Statutory profit before tax increased by 14.2% to £100.4 million (30 June 2014: £87.9 million).
Sector leading cost efficiency
Cost to mean asset ratio of 0.41%2 (30 June 2014: 0.41%) remains the lowest reported by a UK building society, supporting the Society's ability to offer consistently competitive interest rates3.
Low risk operation
The Society's responsible lending approach protects individual borrowers and the interests of saving members alike. Impairment charges totalled just £0.7 million (30 June 2014: £3.3 million), and loans where arrears (including possessions) were greater than 2.5% of the balance were 0.40%4,(30 June 2014: 0.52%) less than half of the industry average of 1.07%4.
Increased capital strength
Common Equity Tier 1 (CET 1) ratio of 27.9% (30 June 2014: 24.6%) remains the highest reported by a top 10 building society and the leverage ratio of 3.9%5 (30 June 2014: 3.8%5) is comfortably above the current minimum regulatory requirement.
Upgraded credit rating
The Society has been 'A' rated throughout the 'credit crunch' and was recently upgraded from A3 to A2 by Moody's Investor Services.
- Source: Bank of England.
- Administrative expenses, depreciation and amortisation/Average total assets.
- Based on a Coventry Cash ISA, savings account and Junior ISA being mentioned in the national press best buy tables for the period 1 January 2015 to 30 June 2015.
- As at 31 March 2015, latest available industry data - source: PRA.

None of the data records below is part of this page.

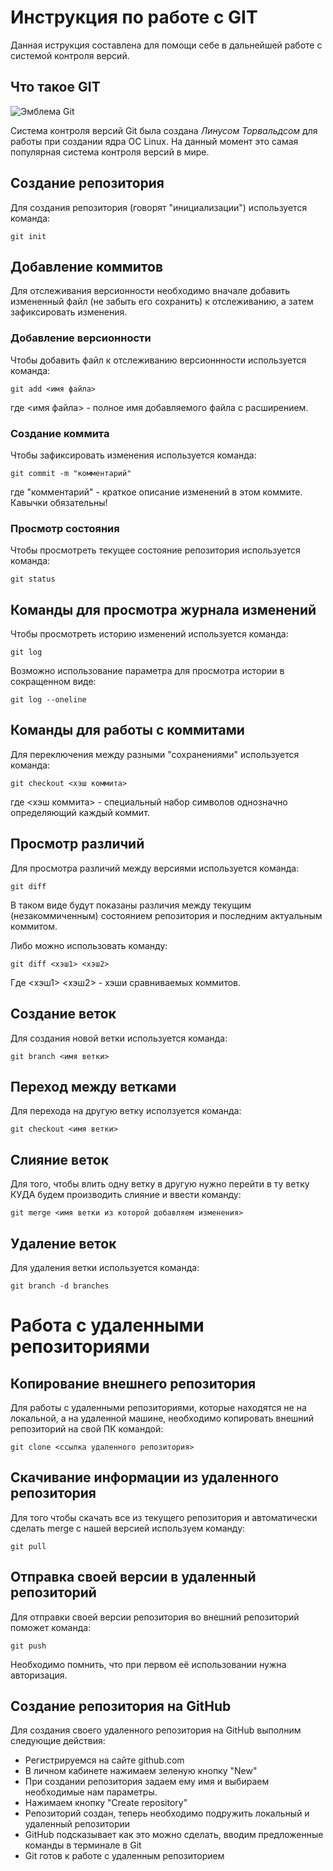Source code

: # **Инструкция по работе с GIT**

Данная иструкция составлена для помощи себе в дальнейшей работе с системой контроля версий.

## Что такое GIT

![Эмблема Git](git.JPG)

Система контроля версий Git была создана *Линусом Торвальдсом* для работы при создании ядра ОС Linux. На данный момент это самая популярная система контроля версий в мире.

## Создание репозитория

Для создания репозитория (говорят "инициализации") используется команда:

    git init

## Добавление коммитов

Для отслеживания версионности необходимо вначале добавить измененный файл (не забыть его сохранить) к отслеживанию, а затем зафиксировать изменения.

### Добавление версионности

Чтобы добавить файл к отслеживанию версионнности используется команда:

    git add <имя файла>

где <имя файла> - полное имя добавляемого файла с расширением.

### Создание коммита

Чтобы зафиксировать изменения используется команда:

    git commit -m "комментарий"

где "комментарий" - краткое описание изменений в этом коммите. Кавычки обязательны!

### Просмотр состояния

Чтобы просмотреть текущее состояние репозитория используется команда:

    git status

## Команды для просмотра журнала изменений

Чтобы просмотреть историю изменений используется команда:

    git log

Возможно использование параметра для просмотра истории в сокращенном виде:

    git log --oneline

## Команды для работы с коммитами

Для переключения между разными "сохранениями" используется команда:

    git checkout <хэш коммита>

где <хэш коммита> - специальный набор символов однозначно определяющий каждый коммит.

## Просмотр различий

Для просмотра различий между версиями используется команда:

    git diff

В таком виде будут показаны различия между текущим (незакоммиченным) состоянием репозитория и последним актуальным коммитом.

Либо можно использовать команду:

    git diff <хэш1> <хэш2>

Где <хэш1> <хэш2> - хэши сравниваемых коммитов.

## Создание веток

Для создания новой ветки используется команда:

    git branch <имя ветки>

## Переход между ветками

Для перехода на другую ветку исползуется команда:

    git checkout <имя ветки>

## Слияние веток

Для того, чтобы влить одну ветку в другую нужно перейти в ту ветку КУДА будем производить слияние и ввести команду:

    git merge <имя ветки из которой добавляем изменения>

## Удаление веток

Для удаления ветки используется команда:

    git branch -d branches

# Работа с удаленными репозиториями

## Копирование внешнего репозитория

Для работы с удаленными репозиториями, которые находятся не на локальной, а на удаленной машине, необходимо копировать внешний репозиторий на свой ПК командой:

    git clone <ссылка удаленного репозитория>

## Скачивание информации из удаленного репозитория

Для того чтобы скачать все из текущего репозитория и автоматически сделать merge с нашей версией используем команду:

    git pull

## Отправка своей версии в удаленный репозиторий

Для отправки своей версии репозитория во внешний репозиторий поможет команда:

    git push

Необходимо помнить, что при первом её использовании нужна авторизация.

## Создание репозитория на GitHub

Для создания своего удаленного репозитория на GitHub выполним следующие действия:

* Регистрируемся на сайте github.com
* В личном кабинете нажимаем зеленую кнопку "New"
* При создании репозитория задаем ему имя и выбираем необходимые нам параметры.
* Нажимаем кнопку "Create repository"
* Репозиторий создан, теперь необходимо подружить локальный и удаленный репозитории
* GitHub подсказывает как это можно сделать, вводим предложенные команды в терминале в Git
* Git готов к работе с удаленным репозиторием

- The leverage ratio is calculated on an end-point basis, in accordance with the definitions of CRD IV as amended by the European Commission delegated regulation. The calculation reflects constraints on the inclusion of Additional Tier 1 capital, in accordance with the FPC's leverage ratio regime. The ratio for 30 June 2014 has been updated to reflect these latest developments.